Burgess June Floral Selection


The Bloom Central flower delivery of the month for June in Burgess is the Happy Blooms Basket

June flower delivery item for Burgess

The Happy Blooms Basket is a delightful floral arrangement that will bring joy to any room. Bursting with vibrant colors and enchanting scents this bouquet is perfect for brightening up any space in your home.

The Happy Blooms Basket features an exquisite combination of blossoming flowers carefully arranged by skilled florists. With its cheerful mix of orange Asiatic lilies, lavender chrysanthemums, lavender carnations, purple monte casino asters, green button poms and lush greens this bouquet truly captures the essence of beauty and birthday happiness.

One glance at this charming creation is enough to make you feel like you're strolling through a blooming garden on a sunny day. The soft pastel hues harmonize gracefully with bolder tones, creating a captivating visual feast for the eyes.

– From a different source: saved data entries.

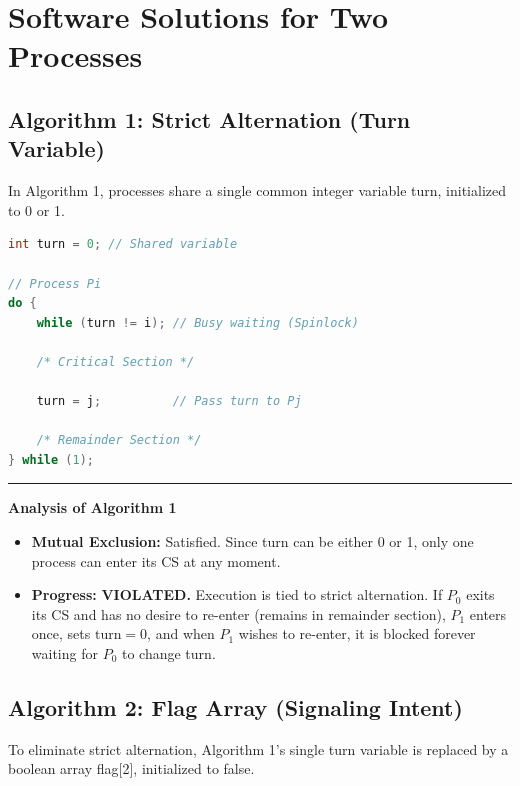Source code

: \documentclass[11pt,a4paper]{article}
\newcommand{\ic}[1]{\mbox{\colorbox{AnthCodeBG}{\footnotesize\ttfamily\textcolor{AnthBlue}{#1}}}}
\newcommand{\concept}[1]{%
  \noindent\textcolor{AnthGreen}{\rule{3pt}{10pt}}\enspace
  \textbf{\color{AnthDark}#1}\par\vspace{2pt}%
}
\begin{document}
\section{Software Solutions for Two Processes}

\subsection{Algorithm 1: Strict Alternation (Turn Variable)}

In Algorithm 1, processes share a single common integer variable \ic{turn}, initialized to \ic{0} or \ic{1}.

\begin{tcolorbox}[codebox, title={Algorithm 1: Structure of Process $P_i$ (where $j = 1 - i$)}]
\begin{lstlisting}[language=C]
int turn = 0; // Shared variable

// Process Pi
do {
    while (turn != i); // Busy waiting (Spinlock)
    
    /* Critical Section */
    
    turn = j;          // Pass turn to Pj
    
    /* Remainder Section */
} while (1);
\end{lstlisting}
\end{tcolorbox}

\concept{Analysis of Algorithm 1}
\begin{itemize}
    \item \textbf{Mutual Exclusion:} Satisfied. Since \ic{turn} can be either 0 or 1, only one process can enter its CS at any moment.
    \item \textbf{Progress:} \textbf{VIOLATED.} Execution is tied to strict alternation. If $P_0$ exits its CS and has no desire to re-enter (remains in remainder section), $P_1$ enters once, sets $\text{turn} = 0$, and when $P_1$ wishes to re-enter, it is blocked forever waiting for $P_0$ to change \ic{turn}.
\end{itemize}

\subsection{Algorithm 2: Flag Array (Signaling Intent)}

To eliminate strict alternation, Algorithm 1's single turn variable is replaced by a boolean array \ic{flag[2]}, initialized to \ic{false}.
\end{document}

To top thing off, the Happy Blooms Basket arrives with a bright mylar balloon exclaiming, Happy Birthday!

But it's not just about looks; it's about fragrance too! The sweet aroma wafting from these blooms will fill every corner of your home with an irresistible scent almost as if nature itself has come alive indoors.

And let us not forget how easy Bloom Central makes it to order this stunning arrangement right from the comfort of your own home! With just a few clicks online you can have fresh flowers delivered straight to your doorstep within no time.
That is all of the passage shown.